##### DATASET #####

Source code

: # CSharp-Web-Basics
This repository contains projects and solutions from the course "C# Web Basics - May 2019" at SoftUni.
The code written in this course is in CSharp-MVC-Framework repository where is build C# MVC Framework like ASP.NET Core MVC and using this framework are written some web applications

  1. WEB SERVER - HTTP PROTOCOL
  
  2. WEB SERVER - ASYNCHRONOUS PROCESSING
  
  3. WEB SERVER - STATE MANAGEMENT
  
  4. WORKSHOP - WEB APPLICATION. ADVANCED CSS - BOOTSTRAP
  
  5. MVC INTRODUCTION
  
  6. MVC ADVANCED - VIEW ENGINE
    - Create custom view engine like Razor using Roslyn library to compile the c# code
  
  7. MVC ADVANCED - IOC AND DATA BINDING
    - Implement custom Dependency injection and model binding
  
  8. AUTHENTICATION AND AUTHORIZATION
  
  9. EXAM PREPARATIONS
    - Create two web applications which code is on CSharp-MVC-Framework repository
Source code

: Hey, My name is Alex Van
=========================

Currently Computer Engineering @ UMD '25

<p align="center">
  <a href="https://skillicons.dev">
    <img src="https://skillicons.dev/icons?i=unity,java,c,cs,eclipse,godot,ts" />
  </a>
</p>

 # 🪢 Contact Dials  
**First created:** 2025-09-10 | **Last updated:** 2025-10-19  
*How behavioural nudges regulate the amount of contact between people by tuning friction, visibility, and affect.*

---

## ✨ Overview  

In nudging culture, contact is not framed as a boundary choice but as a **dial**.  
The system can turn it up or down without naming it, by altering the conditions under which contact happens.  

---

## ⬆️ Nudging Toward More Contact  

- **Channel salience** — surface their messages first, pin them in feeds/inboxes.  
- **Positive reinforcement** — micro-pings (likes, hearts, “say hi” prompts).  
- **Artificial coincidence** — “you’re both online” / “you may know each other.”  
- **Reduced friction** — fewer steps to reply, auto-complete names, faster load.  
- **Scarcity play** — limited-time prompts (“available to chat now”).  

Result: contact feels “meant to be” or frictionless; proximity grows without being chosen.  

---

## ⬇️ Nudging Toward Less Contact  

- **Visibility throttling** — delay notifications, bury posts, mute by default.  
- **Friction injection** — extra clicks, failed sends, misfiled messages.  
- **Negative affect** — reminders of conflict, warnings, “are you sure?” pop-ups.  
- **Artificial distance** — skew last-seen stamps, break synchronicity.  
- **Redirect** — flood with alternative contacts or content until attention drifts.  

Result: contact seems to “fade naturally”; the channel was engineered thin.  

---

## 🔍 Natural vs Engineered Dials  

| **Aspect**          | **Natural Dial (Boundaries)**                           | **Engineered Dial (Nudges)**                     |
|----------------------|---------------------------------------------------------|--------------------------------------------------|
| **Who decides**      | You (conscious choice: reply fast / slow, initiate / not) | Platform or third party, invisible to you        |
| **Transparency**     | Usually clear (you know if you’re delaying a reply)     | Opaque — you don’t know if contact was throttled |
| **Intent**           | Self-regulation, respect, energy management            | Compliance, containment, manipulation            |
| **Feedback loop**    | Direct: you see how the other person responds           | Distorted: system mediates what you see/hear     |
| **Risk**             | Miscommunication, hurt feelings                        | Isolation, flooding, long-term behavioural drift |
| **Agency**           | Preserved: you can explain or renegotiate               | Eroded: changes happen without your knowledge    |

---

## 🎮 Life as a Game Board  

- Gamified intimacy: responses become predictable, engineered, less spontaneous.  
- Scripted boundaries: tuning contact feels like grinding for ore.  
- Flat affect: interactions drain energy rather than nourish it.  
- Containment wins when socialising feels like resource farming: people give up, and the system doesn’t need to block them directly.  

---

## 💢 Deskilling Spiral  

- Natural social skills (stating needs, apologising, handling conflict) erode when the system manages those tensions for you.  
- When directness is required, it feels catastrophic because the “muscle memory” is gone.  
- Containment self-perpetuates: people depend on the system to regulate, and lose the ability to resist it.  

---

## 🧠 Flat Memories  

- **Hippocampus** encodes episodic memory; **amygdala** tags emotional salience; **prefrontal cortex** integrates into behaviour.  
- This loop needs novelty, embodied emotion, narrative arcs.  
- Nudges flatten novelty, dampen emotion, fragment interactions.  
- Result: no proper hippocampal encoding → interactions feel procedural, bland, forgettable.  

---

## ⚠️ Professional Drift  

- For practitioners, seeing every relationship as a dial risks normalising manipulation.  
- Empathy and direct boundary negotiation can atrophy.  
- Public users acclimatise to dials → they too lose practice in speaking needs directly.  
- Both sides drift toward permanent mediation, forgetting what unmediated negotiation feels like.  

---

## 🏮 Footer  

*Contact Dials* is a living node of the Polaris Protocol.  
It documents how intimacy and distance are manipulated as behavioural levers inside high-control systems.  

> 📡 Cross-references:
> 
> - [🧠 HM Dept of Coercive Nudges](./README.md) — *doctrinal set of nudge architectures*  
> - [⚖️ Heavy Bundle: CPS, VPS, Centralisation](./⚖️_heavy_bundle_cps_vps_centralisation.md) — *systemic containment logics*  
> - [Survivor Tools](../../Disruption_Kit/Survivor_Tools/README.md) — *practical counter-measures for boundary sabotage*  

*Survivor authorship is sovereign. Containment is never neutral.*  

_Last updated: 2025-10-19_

#####

• YOUR OBJECTIVE
Would you please copy exactly the part of the entries above that begins at the line containing "- Create two" and ends at the line containing "In nudging culture, contact", both lines included?

• SOLUTION TO THE EXERCISE
    - Create two web applications which code is on CSharp-MVC-Framework repository
Source code

: Hey, My name is Alex Van
=========================

Currently Computer Engineering @ UMD '25

<p align="center">
  <a href="https://skillicons.dev">
    <img src="https://skillicons.dev/icons?i=unity,java,c,cs,eclipse,godot,ts" />
  </a>
</p>

 # 🪢 Contact Dials  
**First created:** 2025-09-10 | **Last updated:** 2025-10-19  
*How behavioural nudges regulate the amount of contact between people by tuning friction, visibility, and affect.*

---

## ✨ Overview  

In nudging culture, contact is not framed as a boundary choice but as a **dial**.  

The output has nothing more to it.